*The problem:* Go through the listing below and state how many lines hold the word "liters", giving only the number.

*Exercise input:*
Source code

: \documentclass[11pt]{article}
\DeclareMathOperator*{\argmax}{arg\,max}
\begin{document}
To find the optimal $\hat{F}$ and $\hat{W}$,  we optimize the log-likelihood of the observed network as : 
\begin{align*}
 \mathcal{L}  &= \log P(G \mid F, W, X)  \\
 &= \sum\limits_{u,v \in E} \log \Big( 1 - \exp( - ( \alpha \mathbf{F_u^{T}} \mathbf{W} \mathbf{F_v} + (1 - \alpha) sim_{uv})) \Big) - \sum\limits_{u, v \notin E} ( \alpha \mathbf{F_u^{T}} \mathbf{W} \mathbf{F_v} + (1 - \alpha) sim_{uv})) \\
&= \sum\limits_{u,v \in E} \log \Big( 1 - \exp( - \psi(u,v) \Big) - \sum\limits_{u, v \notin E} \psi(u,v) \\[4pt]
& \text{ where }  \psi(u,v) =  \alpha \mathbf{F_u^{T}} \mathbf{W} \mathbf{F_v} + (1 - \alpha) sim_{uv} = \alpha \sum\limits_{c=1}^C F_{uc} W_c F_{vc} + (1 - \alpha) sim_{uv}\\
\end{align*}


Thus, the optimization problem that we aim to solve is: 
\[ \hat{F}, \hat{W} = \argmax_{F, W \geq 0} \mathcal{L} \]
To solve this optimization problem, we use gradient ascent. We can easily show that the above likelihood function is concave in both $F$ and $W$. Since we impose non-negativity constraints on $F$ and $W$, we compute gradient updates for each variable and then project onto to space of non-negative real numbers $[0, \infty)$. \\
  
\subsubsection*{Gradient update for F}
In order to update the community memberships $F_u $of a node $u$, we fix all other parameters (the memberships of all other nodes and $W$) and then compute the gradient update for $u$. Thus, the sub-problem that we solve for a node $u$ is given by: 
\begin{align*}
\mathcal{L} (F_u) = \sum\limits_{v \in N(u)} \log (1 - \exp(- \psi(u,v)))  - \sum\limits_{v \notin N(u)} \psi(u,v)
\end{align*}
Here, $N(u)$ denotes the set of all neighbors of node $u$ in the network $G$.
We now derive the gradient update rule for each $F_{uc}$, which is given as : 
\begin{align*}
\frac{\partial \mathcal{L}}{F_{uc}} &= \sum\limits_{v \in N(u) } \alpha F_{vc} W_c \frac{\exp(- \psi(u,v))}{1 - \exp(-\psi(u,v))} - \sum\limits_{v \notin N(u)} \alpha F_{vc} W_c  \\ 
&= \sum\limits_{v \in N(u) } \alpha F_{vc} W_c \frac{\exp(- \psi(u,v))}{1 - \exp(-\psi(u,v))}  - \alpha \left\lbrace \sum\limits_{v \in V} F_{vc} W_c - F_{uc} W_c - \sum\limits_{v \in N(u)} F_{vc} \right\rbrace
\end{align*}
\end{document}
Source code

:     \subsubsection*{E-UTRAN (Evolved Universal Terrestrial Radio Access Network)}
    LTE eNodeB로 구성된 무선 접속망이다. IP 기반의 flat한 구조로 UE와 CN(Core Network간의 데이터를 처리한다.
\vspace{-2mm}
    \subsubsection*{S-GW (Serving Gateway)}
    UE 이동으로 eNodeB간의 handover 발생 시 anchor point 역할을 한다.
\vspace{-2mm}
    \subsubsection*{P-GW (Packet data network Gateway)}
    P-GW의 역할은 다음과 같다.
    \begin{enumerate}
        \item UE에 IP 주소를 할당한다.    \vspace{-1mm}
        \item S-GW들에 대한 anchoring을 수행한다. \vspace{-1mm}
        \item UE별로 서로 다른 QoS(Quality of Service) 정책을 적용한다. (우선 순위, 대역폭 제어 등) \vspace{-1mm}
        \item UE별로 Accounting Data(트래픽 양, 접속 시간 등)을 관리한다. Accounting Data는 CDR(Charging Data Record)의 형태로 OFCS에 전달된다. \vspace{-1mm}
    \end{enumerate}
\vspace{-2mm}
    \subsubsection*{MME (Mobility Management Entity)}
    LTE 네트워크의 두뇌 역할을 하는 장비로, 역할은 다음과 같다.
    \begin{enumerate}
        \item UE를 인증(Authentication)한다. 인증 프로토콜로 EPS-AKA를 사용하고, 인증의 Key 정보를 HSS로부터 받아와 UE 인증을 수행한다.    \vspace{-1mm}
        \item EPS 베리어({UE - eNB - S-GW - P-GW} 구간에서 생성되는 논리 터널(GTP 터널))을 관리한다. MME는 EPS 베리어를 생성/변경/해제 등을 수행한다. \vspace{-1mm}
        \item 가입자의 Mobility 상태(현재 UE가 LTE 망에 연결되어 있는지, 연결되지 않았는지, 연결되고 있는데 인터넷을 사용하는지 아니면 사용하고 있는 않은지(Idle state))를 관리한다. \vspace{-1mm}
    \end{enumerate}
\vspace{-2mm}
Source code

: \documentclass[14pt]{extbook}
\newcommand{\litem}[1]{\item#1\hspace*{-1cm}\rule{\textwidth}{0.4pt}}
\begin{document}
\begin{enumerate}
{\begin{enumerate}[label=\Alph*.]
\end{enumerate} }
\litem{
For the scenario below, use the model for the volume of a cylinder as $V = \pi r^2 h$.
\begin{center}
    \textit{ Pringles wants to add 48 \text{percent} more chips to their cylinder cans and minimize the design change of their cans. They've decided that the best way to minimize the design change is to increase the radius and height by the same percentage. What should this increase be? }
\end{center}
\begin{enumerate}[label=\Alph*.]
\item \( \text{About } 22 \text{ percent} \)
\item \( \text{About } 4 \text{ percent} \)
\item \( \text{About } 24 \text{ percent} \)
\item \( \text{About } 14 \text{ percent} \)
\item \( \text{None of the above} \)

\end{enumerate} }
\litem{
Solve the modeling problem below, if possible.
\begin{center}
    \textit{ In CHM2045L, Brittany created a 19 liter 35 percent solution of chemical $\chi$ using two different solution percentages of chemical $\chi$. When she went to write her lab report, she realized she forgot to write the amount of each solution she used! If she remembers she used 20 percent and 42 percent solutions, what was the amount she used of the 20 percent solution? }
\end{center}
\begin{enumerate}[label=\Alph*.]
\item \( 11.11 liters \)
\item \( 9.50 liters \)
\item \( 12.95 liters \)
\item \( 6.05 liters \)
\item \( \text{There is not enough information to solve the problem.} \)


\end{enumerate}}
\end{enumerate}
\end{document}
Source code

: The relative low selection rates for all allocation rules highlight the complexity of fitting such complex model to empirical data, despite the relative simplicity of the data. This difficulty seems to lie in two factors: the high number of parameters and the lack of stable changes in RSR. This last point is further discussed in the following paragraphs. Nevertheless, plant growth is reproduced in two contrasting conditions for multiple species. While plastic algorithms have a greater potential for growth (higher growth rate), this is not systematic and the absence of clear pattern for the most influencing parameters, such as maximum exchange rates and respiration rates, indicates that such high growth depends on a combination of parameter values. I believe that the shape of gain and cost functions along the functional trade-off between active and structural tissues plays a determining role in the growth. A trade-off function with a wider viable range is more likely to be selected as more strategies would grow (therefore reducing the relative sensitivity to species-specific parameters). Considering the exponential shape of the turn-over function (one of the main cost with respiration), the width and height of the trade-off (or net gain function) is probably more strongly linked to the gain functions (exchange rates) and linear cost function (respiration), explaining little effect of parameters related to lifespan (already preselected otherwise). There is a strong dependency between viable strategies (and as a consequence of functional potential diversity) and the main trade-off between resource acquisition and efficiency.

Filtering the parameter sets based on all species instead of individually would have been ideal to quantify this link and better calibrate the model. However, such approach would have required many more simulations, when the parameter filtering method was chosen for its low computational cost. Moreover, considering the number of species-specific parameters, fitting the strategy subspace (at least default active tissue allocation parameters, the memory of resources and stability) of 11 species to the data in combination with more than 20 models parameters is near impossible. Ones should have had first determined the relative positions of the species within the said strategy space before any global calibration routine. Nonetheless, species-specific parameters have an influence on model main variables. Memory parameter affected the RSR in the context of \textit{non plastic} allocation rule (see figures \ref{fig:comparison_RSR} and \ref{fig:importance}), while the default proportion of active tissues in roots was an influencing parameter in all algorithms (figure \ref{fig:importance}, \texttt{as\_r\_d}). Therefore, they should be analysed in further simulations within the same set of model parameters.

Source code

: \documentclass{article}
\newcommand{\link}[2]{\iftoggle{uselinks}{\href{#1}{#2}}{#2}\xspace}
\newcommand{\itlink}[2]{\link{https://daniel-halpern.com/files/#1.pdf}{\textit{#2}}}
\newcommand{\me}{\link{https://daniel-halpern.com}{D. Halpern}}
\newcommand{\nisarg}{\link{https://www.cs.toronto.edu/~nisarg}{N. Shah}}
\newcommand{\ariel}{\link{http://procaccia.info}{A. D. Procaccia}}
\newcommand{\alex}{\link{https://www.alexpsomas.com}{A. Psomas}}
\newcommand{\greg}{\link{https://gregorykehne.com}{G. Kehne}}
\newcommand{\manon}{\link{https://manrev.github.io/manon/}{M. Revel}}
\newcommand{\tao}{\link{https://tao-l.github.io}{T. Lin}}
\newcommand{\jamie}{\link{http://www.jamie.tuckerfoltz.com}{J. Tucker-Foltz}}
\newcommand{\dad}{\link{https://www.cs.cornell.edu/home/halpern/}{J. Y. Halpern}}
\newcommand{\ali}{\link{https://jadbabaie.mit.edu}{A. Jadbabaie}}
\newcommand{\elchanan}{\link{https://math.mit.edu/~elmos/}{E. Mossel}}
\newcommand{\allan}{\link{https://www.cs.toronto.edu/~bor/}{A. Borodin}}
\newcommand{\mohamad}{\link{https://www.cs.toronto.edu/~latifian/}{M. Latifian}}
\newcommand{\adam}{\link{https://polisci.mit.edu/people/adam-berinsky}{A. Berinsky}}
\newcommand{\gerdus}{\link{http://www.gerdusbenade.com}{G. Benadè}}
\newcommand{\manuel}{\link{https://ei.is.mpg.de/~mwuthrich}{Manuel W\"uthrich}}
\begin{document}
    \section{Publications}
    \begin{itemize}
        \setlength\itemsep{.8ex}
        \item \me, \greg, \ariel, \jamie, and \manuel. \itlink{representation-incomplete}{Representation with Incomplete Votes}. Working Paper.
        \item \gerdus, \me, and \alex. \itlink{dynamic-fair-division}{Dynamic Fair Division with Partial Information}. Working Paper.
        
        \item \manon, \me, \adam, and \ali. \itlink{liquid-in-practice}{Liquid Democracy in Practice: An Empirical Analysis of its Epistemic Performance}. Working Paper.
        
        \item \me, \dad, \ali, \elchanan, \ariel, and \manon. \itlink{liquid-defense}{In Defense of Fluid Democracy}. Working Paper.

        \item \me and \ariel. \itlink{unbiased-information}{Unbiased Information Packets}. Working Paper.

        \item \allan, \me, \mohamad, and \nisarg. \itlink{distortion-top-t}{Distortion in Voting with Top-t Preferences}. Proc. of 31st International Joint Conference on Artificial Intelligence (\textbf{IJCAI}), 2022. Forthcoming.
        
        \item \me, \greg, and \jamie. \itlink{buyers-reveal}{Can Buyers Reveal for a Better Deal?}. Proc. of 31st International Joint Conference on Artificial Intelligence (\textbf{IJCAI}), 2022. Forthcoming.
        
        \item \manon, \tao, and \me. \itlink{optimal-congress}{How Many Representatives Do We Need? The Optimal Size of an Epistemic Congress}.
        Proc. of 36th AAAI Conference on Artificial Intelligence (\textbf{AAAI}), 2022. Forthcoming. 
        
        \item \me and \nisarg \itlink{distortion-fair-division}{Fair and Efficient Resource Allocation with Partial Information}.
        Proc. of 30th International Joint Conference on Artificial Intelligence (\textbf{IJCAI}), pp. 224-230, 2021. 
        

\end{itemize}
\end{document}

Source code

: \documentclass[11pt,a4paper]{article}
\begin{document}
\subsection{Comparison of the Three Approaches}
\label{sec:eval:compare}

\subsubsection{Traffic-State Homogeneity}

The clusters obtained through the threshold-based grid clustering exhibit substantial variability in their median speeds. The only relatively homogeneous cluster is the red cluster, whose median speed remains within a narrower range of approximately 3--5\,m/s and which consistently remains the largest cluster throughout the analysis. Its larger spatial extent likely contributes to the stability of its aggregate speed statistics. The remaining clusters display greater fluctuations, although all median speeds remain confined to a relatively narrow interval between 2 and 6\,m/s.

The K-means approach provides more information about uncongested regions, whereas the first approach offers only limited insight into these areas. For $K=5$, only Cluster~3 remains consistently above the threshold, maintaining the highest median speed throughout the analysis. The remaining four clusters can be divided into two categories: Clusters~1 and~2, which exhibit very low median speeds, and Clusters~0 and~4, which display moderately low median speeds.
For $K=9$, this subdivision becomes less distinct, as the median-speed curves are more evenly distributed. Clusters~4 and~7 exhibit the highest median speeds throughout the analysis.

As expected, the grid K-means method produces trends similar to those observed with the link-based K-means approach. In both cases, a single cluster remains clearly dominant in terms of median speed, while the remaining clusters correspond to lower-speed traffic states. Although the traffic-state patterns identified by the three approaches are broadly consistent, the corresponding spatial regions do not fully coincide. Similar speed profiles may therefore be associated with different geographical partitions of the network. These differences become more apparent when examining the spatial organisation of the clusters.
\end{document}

*Exercise response:* 4